▶ [ASSIGNMENT] Once you reach the line containing "### 1.1 Acquisition and Claim Scope" in the data below, restate each line word for word up to and including the one containing "carrying it off.".

▶ [MATERIALS PROVIDED]
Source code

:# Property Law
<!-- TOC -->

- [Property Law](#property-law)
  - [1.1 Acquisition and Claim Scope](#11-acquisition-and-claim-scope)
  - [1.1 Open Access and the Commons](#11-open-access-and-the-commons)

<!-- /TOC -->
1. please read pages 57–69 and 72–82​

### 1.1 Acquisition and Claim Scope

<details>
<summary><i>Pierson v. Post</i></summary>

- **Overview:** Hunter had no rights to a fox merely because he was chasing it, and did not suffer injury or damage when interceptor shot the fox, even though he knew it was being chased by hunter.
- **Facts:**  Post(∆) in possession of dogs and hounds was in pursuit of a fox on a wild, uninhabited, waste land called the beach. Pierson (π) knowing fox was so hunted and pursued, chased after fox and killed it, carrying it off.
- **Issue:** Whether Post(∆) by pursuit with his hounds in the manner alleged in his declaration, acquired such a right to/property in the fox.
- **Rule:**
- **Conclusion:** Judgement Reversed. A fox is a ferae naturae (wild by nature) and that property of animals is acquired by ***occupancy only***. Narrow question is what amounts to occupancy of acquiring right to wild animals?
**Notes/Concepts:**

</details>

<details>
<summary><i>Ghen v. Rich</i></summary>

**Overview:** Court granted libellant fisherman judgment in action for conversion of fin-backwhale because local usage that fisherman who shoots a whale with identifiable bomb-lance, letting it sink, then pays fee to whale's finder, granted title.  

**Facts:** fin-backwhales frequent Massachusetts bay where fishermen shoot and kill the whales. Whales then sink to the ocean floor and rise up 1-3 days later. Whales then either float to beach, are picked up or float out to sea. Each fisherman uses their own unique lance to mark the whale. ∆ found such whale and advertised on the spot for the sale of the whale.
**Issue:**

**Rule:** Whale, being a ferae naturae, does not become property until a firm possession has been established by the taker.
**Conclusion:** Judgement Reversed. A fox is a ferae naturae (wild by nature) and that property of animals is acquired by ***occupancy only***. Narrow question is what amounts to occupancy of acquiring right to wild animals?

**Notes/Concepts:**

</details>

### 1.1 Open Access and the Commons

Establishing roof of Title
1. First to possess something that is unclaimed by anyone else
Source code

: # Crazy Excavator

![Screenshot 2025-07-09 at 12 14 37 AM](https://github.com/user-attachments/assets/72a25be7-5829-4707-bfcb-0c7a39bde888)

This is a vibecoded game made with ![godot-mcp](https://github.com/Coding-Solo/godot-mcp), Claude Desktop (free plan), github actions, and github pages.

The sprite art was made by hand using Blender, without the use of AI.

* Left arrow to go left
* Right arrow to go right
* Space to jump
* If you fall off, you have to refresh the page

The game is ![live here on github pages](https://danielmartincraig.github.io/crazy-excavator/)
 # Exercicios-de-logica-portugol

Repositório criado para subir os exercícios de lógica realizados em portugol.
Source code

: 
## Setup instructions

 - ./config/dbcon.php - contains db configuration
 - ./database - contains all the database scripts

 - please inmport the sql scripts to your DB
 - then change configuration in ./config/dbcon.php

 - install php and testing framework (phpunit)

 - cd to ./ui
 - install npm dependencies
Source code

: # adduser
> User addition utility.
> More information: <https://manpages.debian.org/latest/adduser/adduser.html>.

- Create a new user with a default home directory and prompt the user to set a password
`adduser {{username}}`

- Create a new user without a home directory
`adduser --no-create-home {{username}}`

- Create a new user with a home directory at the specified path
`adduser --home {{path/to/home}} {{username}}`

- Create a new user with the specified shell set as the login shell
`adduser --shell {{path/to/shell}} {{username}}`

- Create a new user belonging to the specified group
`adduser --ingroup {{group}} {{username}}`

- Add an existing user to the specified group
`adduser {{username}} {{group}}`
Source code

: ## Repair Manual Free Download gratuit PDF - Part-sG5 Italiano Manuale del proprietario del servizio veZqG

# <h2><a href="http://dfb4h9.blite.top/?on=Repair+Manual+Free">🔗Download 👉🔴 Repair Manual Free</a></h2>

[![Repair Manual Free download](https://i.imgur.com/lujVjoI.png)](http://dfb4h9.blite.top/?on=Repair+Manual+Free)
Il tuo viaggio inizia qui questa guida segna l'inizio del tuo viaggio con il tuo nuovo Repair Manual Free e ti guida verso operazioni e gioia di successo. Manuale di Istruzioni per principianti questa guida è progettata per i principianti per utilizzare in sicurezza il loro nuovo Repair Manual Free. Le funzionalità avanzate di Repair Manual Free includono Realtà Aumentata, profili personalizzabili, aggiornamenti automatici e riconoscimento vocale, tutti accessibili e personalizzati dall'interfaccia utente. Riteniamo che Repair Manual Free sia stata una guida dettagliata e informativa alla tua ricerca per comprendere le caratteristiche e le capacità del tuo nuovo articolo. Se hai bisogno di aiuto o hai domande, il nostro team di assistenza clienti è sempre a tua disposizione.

▶ [SOLUTION BELOW]
### 1.1 Acquisition and Claim Scope

<details>
<summary><i>Pierson v. Post</i></summary>

- **Overview:** Hunter had no rights to a fox merely because he was chasing it, and did not suffer injury or damage when interceptor shot the fox, even though he knew it was being chased by hunter.
- **Facts:**  Post(∆) in possession of dogs and hounds was in pursuit of a fox on a wild, uninhabited, waste land called the beach. Pierson (π) knowing fox was so hunted and pursued, chased after fox and killed it, carrying it off.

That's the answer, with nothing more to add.